Investments in real estate joint ventures that we do not control are accounted for using the equity method of accounting. These investments are recorded initially at cost and subsequently adjusted for our equity in the venture's net income (loss), cash contributions, distributions and other adjustments required under the equity method of accounting. These investments are evaluated for impairment when necessary. Control is determined using an evaluation based on accounting standards related to the consolidation of voting interest entities and variable interest entities. For joint ventures that are determined to be variable interest entities, we consolidate the entity where we are deemed to be the primary beneficiary.

Noncontrolling interests in the Operating Partnership relate to the interests owned by limited partners other than Tanger LP Trust. In August 2013, the Operating Partnership's operating agreement was amended to, among other things, effect a four-for-one split by issuing to its existing holders four units of partnership interest for every one unit outstanding. After the effect of the split, each unit of partnership interest held by limited partners not wholly owned by the Company may be exchanged for one common share of the Company. Prior to the split, each unit held by the limited partners not wholly owned by the Company was exchangeable for four common shares of the Company. All references to the number of units outstanding and per unit amounts reflect the effect of the split for all periods presented.

The noncontrolling interests in other consolidated partnerships consist of outside equity interests in partnerships not wholly owned by the Company or the Operating Partnership that are consolidated with the financial results of the Company and Operating Partnership because the Operating Partnership exercises control over the entities that own the properties.

Certain amounts related to reimbursements of payroll related expenses from unconsolidated joint ventures in the statement of operations for the three and nine months ended September 30, 2012 have been reclassified to the caption “expense reimbursements” from the caption “other income” to conform to the presentation of the consolidated statement of operations presented for the three months and nine months ended September 30, 2013.  
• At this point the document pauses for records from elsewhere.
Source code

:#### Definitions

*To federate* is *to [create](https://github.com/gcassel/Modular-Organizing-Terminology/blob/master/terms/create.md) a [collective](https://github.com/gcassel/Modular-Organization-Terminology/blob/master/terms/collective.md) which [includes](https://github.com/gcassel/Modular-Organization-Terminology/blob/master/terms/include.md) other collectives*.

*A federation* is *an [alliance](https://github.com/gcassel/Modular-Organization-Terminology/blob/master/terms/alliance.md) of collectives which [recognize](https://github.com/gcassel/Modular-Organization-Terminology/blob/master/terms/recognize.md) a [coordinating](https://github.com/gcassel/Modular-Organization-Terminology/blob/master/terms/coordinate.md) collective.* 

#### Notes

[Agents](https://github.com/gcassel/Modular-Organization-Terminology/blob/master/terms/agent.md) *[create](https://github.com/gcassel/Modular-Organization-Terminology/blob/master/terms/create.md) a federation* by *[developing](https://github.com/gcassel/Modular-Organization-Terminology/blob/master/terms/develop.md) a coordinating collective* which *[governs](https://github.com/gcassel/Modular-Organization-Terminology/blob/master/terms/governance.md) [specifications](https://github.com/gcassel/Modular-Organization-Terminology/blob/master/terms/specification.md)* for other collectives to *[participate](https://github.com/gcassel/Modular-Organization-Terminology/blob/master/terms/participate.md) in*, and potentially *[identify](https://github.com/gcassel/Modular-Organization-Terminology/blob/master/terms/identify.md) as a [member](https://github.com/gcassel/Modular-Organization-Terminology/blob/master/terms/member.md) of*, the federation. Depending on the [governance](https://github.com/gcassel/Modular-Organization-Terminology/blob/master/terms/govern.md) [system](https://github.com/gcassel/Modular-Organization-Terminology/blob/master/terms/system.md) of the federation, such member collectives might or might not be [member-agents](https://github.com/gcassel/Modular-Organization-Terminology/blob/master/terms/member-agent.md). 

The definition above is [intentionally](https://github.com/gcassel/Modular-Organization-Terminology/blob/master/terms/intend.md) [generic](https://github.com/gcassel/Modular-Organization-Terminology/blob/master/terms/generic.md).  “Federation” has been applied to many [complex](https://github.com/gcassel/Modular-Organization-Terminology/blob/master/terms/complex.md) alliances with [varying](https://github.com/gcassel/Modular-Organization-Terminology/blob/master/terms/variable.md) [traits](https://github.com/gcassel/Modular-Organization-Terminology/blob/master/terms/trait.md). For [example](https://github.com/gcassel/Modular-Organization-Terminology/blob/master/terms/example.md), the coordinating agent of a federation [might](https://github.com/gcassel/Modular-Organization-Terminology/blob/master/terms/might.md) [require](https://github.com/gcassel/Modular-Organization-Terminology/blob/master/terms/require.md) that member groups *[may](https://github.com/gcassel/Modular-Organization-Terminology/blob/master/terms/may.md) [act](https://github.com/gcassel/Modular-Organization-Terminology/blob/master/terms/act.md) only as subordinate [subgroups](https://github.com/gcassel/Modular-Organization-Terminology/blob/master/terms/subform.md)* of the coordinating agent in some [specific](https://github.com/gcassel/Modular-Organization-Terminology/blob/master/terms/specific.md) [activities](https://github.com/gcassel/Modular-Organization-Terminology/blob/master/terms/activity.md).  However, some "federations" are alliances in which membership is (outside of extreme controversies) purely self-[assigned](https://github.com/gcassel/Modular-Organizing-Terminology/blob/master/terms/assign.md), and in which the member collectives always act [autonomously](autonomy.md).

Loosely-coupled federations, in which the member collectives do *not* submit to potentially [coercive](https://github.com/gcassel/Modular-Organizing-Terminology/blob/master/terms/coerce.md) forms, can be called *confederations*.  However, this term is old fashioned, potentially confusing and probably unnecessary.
In addition, we have corrected the classification of certain amounts related to above and below market lease contracts in the consolidated balance sheet of the Company and Operating Partnership as of December 31, 2012. The amounts were previously reported net within the deferred lease costs and other intangibles, net line item. Below market lease values, net of accumulated amortization, in the amount of $6.4 million have been reclassified into the other liabilities line item in the consolidated balance sheet as of December 31, 2012. These revisions were not considered material to the previously issued financial statements.